April 20, 2022

Dear Fellow Shareholders:

Inflation, higher interest rates, and Vladimir Putin conspired to take the stock market off its all-time highs this quarter. We managed to stay slightly ahead of the downturn and used the opportunity to make a new investment. Despite the drama, we remain optimistic about the US economy and our stocks.

Total Returns as of March 31, 2022

1st Quarter1 Year3 Years5 Years10 YearsSince 9/30/10
Inception (A)
Bretton Fund-3.77%13.50%16.61%15.19%12.02%12.76%
S&P 500 Index (B)-4.60%15.65%18.92%15.99%14.64%15.01%

(A) All returns include change in share prices and, in each case, include reinvestment of any dividends and capital gain distributions. The inception date of the Bretton Fund was September 30, 2010.

(B) The S&P 500® Index is a stock market index based on the market capitalizations of 500 leading companies publicly traded in the US stock market, as determined by Standard & Poor’s, and captures approximately 80% coverage of available market capitalization.

Performance data quoted represents past performance. Past performance does not guarantee future results. The investment return and principal value of an investment will fluctuate so that an investor’s shares, when redeemed, may be worth more or less than their original cost.
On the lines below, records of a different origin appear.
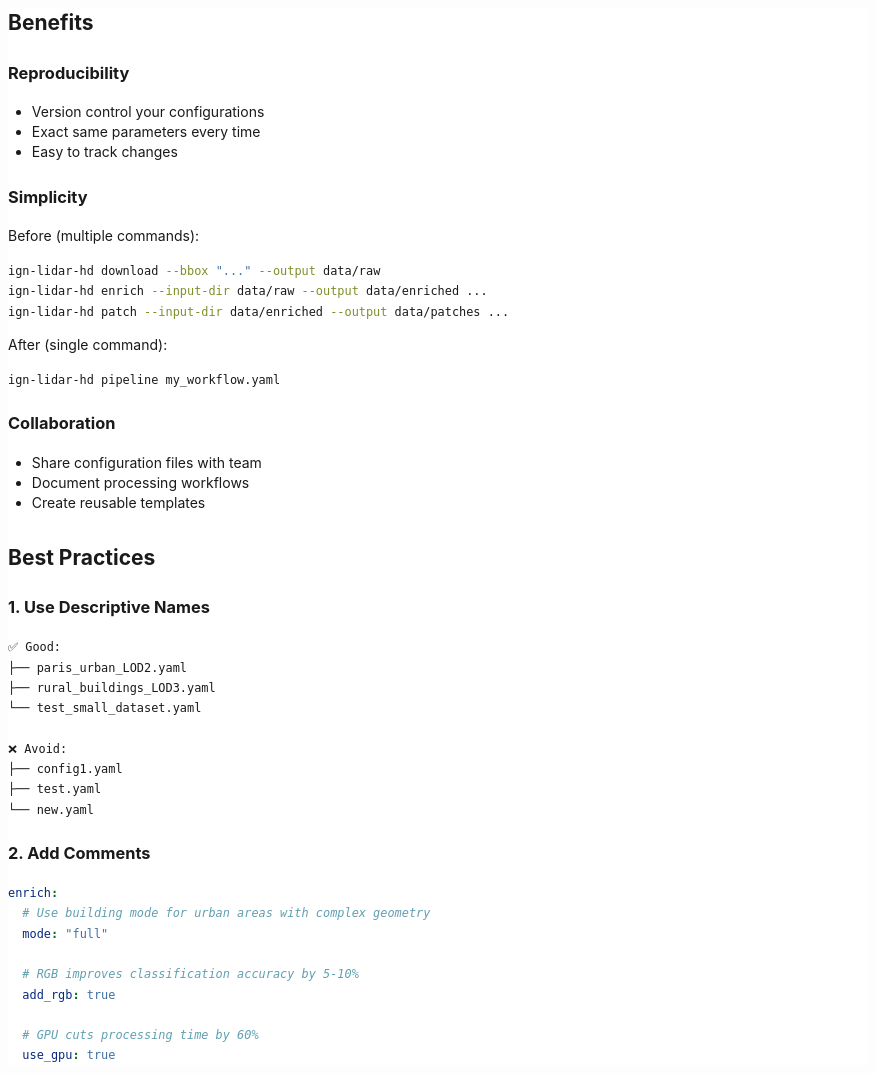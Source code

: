 ## Benefits

### Reproducibility

- Version control your configurations
- Exact same parameters every time
- Easy to track changes

### Simplicity

Before (multiple commands):

```bash
ign-lidar-hd download --bbox "..." --output data/raw
ign-lidar-hd enrich --input-dir data/raw --output data/enriched ...
ign-lidar-hd patch --input-dir data/enriched --output data/patches ...
```

After (single command):

```bash
ign-lidar-hd pipeline my_workflow.yaml
```

### Collaboration

- Share configuration files with team
- Document processing workflows
- Create reusable templates

## Best Practices

### 1. Use Descriptive Names

```
✅ Good:
├── paris_urban_LOD2.yaml
├── rural_buildings_LOD3.yaml
└── test_small_dataset.yaml

❌ Avoid:
├── config1.yaml
├── test.yaml
└── new.yaml
```

### 2. Add Comments

```yaml
enrich:
  # Use building mode for urban areas with complex geometry
  mode: "full"

  # RGB improves classification accuracy by 5-10%
  add_rgb: true

  # GPU cuts processing time by 60%
  use_gpu: true
```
Current performance may be lower or higher than the performance data quoted. You may obtain performance data current to the most recent month-end here or by calling 800.231.2901.

All returns include change in share prices, reinvestment of any dividends, and capital gains distributions. Indices shown are broad-based, unmanaged indices commonly used to measure performance of US stocks. These indices do not incur expenses and are not available for investment. The fund’s expense ratio is 1.35%.The fund’s principal underwriter is Rafferty Capital Markets, LLC.
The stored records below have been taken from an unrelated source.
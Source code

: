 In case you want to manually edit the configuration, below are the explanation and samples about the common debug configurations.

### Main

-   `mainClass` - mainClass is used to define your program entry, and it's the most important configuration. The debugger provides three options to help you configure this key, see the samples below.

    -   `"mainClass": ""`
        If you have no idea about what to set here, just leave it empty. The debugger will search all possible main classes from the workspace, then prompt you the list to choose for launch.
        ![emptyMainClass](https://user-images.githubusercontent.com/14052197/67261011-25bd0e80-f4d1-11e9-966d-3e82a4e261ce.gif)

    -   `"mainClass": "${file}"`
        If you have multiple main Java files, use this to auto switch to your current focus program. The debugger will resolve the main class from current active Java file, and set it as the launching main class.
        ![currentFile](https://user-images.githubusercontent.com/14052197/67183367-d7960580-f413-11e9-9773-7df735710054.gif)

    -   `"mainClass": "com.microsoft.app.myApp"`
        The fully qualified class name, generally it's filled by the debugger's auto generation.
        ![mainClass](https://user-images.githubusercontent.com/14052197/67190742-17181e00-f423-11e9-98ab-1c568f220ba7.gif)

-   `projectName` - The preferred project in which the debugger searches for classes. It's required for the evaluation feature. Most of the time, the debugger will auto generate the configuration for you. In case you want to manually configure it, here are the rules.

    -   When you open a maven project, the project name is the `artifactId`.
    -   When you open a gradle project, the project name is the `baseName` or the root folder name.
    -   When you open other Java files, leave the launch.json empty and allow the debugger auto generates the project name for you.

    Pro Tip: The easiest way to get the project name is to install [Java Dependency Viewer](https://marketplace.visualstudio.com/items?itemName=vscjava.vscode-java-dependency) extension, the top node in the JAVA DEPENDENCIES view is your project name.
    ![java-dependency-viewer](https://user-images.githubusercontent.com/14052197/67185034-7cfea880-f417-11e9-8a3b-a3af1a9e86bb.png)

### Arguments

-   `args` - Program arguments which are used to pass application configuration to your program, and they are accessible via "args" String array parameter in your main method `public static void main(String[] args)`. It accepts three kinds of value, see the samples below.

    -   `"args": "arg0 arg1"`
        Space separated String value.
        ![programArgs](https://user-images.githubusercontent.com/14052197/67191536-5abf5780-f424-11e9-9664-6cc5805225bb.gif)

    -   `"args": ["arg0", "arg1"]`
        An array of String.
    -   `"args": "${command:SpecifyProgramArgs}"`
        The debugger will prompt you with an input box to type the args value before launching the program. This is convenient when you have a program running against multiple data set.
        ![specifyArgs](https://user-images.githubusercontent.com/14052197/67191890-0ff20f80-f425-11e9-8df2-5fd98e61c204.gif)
Contributors to Performance
American Express boosted performance by 0.8% due to an improved outlook by management and a rebound in spending and travel. Progressive and Berkshire Hathaway each added 0.6%.

Mortgage rates have shot up, and investors’ concerns about what that might do for the housing market sent NVR’s stock down in the quarter, taking off 1.4% from the fund. Ross and TJX each hurt performance by 0.9%.


Security% of Net Assets
Alphabet, Inc.12.0%
Union Pacific Corp.6.3%
AutoZone, Inc.6.2%
American Express Co.6.0%
The Progressive Corporation5.7%
Microsoft Corporation5.6%
UnitedHealth Group Incorporated5.5%
Visa, Inc.5.1%
Mastercard, Inc.5.1%
Bank of America Corp.4.9%
S&P Global, Inc.4.8%
Ross Stores, Inc.4.7%
NVR, Inc.4.3%
The TJX Companies, Inc.4.3%
JPMorgan Chase & Co.4.3%
Berkshire Hathaway, Inc.4.0%
Dream Finders Homes, Inc.3.2%
Moody's Corporation3.1%
PerkinElmer, Inc.2.9%
Armanino Foods of Distinction, Inc.1.3%

*Cash represents cash equivalents less liabilities in excess of other assets.

Canadian Pacific
We sold the last of our Canadian Pacific this quarter. We remain big fans of the railroad industry with its insurmountable barriers to entry and limited competition, and Union Pacific is our second largest holding. We thought Canadian Pacific paid too much for Kansas City Southern, and an opportunity presented itself that we liked better. Our overall return was 146%, an annualized 23.8% over the four and a half years we owned it.

Moody’s and the Power of Pairs
We tend to be drawn to businesses that have an almost unfair advantage. If you gave the world’s best entrepreneurs $150 billion, or roughly what Union Pacific is worth today, there is no way they’d be able to build a rail network remotely close to the size and scale of Union Pacific’s, which crisscrosses 32,000 miles across almost every state west of the Mississippi. They’d have to get the federal and local governments to use their powers of eminent domain to buy an unfathomable amount of property from land owners, and then they’d likely spend a couple decades building out those many miles of track and dozens of railyards. You couldn’t come close even with $500 billion.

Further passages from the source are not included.